Content starts

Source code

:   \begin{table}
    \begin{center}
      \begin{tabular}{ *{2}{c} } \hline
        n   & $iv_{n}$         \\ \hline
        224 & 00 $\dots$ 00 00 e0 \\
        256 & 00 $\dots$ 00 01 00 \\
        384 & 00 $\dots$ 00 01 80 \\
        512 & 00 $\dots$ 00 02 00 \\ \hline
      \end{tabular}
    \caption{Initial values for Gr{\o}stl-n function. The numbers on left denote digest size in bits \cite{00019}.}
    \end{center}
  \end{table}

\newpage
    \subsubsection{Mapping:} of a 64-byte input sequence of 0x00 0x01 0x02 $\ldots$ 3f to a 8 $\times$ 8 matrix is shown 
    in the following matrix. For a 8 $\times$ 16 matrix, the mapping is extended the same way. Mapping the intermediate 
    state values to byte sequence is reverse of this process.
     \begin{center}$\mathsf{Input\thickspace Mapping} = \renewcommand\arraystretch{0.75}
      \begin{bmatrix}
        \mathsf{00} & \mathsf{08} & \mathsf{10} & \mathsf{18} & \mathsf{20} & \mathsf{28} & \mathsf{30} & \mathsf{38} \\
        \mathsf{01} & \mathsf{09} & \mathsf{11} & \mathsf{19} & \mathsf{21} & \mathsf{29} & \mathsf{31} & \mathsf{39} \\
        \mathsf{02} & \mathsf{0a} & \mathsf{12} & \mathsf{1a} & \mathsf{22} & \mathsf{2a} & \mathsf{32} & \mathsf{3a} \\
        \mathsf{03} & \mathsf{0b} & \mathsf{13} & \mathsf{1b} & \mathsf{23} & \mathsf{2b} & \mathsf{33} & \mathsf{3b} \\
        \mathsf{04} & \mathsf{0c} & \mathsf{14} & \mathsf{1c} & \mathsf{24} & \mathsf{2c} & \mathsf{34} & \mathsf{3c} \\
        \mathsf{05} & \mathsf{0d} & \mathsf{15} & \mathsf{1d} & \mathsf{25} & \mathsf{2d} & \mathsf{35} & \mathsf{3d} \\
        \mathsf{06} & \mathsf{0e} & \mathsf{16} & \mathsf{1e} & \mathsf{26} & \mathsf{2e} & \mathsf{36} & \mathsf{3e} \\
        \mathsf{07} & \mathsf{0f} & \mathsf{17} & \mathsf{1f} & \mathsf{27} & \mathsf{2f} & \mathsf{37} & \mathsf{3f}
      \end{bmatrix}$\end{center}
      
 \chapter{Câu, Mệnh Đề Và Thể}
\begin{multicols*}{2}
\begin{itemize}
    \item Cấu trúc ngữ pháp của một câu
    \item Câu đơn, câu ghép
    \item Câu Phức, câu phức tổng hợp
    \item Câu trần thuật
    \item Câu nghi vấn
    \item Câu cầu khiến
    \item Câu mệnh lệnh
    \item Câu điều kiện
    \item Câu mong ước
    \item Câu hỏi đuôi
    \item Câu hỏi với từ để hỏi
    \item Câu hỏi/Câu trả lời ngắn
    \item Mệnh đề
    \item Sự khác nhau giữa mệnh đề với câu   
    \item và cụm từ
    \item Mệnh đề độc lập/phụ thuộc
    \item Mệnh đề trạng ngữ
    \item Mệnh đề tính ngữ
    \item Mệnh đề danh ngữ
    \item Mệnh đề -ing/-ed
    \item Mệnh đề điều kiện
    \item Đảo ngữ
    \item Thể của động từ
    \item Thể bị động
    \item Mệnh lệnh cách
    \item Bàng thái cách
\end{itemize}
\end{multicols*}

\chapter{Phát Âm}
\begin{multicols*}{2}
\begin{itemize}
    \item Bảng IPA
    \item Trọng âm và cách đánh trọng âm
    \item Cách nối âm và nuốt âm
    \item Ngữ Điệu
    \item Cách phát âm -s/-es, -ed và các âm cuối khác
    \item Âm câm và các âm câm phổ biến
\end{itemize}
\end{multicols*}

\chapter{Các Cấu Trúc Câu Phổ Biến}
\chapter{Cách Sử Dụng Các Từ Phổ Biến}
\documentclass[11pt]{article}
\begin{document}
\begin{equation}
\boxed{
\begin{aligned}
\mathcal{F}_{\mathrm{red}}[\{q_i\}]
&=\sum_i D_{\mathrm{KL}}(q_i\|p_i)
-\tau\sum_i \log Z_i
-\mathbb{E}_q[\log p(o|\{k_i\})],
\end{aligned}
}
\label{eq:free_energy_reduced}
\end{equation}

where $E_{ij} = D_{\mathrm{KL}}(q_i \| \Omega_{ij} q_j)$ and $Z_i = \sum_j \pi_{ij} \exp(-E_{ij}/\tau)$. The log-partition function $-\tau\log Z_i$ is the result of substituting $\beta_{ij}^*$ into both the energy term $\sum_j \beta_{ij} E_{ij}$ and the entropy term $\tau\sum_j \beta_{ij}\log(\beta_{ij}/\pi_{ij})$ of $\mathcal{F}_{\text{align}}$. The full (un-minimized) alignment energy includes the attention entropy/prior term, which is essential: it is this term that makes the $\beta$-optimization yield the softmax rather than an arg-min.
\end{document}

Content ends

The whole block of entries above should be repeated exactly.

Source code

:   \begin{table}
    \begin{center}
      \begin{tabular}{ *{2}{c} } \hline
        n   & $iv_{n}$         \\ \hline
        224 & 00 $\dots$ 00 00 e0 \\
        256 & 00 $\dots$ 00 01 00 \\
        384 & 00 $\dots$ 00 01 80 \\
        512 & 00 $\dots$ 00 02 00 \\ \hline
      \end{tabular}
    \caption{Initial values for Gr{\o}stl-n function. The numbers on left denote digest size in bits \cite{00019}.}
    \end{center}
  \end{table}

\newpage
    \subsubsection{Mapping:} of a 64-byte input sequence of 0x00 0x01 0x02 $\ldots$ 3f to a 8 $\times$ 8 matrix is shown 
    in the following matrix. For a 8 $\times$ 16 matrix, the mapping is extended the same way. Mapping the intermediate 
    state values to byte sequence is reverse of this process.
     \begin{center}$\mathsf{Input\thickspace Mapping} = \renewcommand\arraystretch{0.75}
      \begin{bmatrix}
        \mathsf{00} & \mathsf{08} & \mathsf{10} & \mathsf{18} & \mathsf{20} & \mathsf{28} & \mathsf{30} & \mathsf{38} \\
        \mathsf{01} & \mathsf{09} & \mathsf{11} & \mathsf{19} & \mathsf{21} & \mathsf{29} & \mathsf{31} & \mathsf{39} \\
        \mathsf{02} & \mathsf{0a} & \mathsf{12} & \mathsf{1a} & \mathsf{22} & \mathsf{2a} & \mathsf{32} & \mathsf{3a} \\
        \mathsf{03} & \mathsf{0b} & \mathsf{13} & \mathsf{1b} & \mathsf{23} & \mathsf{2b} & \mathsf{33} & \mathsf{3b} \\
        \mathsf{04} & \mathsf{0c} & \mathsf{14} & \mathsf{1c} & \mathsf{24} & \mathsf{2c} & \mathsf{34} & \mathsf{3c} \\
        \mathsf{05} & \mathsf{0d} & \mathsf{15} & \mathsf{1d} & \mathsf{25} & \mathsf{2d} & \mathsf{35} & \mathsf{3d} \\
        \mathsf{06} & \mathsf{0e} & \mathsf{16} & \mathsf{1e} & \mathsf{26} & \mathsf{2e} & \mathsf{36} & \mathsf{3e} \\
        \mathsf{07} & \mathsf{0f} & \mathsf{17} & \mathsf{1f} & \mathsf{27} & \mathsf{2f} & \mathsf{37} & \mathsf{3f}
      \end{bmatrix}$\end{center}
      
 \chapter{Câu, Mệnh Đề Và Thể}
\begin{multicols*}{2}
\begin{itemize}
    \item Cấu trúc ngữ pháp của một câu
    \item Câu đơn, câu ghép
    \item Câu Phức, câu phức tổng hợp
    \item Câu trần thuật
    \item Câu nghi vấn
    \item Câu cầu khiến
    \item Câu mệnh lệnh
    \item Câu điều kiện
    \item Câu mong ước
    \item Câu hỏi đuôi
    \item Câu hỏi với từ để hỏi
    \item Câu hỏi/Câu trả lời ngắn
    \item Mệnh đề
    \item Sự khác nhau giữa mệnh đề với câu   
    \item và cụm từ
    \item Mệnh đề độc lập/phụ thuộc
    \item Mệnh đề trạng ngữ
    \item Mệnh đề tính ngữ
    \item Mệnh đề danh ngữ
    \item Mệnh đề -ing/-ed
    \item Mệnh đề điều kiện
    \item Đảo ngữ
    \item Thể của động từ
    \item Thể bị động
    \item Mệnh lệnh cách
    \item Bàng thái cách
\end{itemize}
\end{multicols*}

\chapter{Phát Âm}
\begin{multicols*}{2}
\begin{itemize}
    \item Bảng IPA
    \item Trọng âm và cách đánh trọng âm
    \item Cách nối âm và nuốt âm
    \item Ngữ Điệu
    \item Cách phát âm -s/-es, -ed và các âm cuối khác
    \item Âm câm và các âm câm phổ biến
\end{itemize}
\end{multicols*}

\chapter{Các Cấu Trúc Câu Phổ Biến}
\chapter{Cách Sử Dụng Các Từ Phổ Biến}
\documentclass[11pt]{article}
\begin{document}
\begin{equation}
\boxed{
\begin{aligned}
\mathcal{F}_{\mathrm{red}}[\{q_i\}]
&=\sum_i D_{\mathrm{KL}}(q_i\|p_i)
-\tau\sum_i \log Z_i
-\mathbb{E}_q[\log p(o|\{k_i\})],
\end{aligned}
}
\label{eq:free_energy_reduced}
\end{equation}

where $E_{ij} = D_{\mathrm{KL}}(q_i \| \Omega_{ij} q_j)$ and $Z_i = \sum_j \pi_{ij} \exp(-E_{ij}/\tau)$. The log-partition function $-\tau\log Z_i$ is the result of substituting $\beta_{ij}^*$ into both the energy term $\sum_j \beta_{ij} E_{ij}$ and the entropy term $\tau\sum_j \beta_{ij}\log(\beta_{ij}/\pi_{ij})$ of $\mathcal{F}_{\text{align}}$. The full (un-minimized) alignment energy includes the attention entropy/prior term, which is essential: it is this term that makes the $\beta$-optimization yield the softmax rather than an arg-min.
\end{document}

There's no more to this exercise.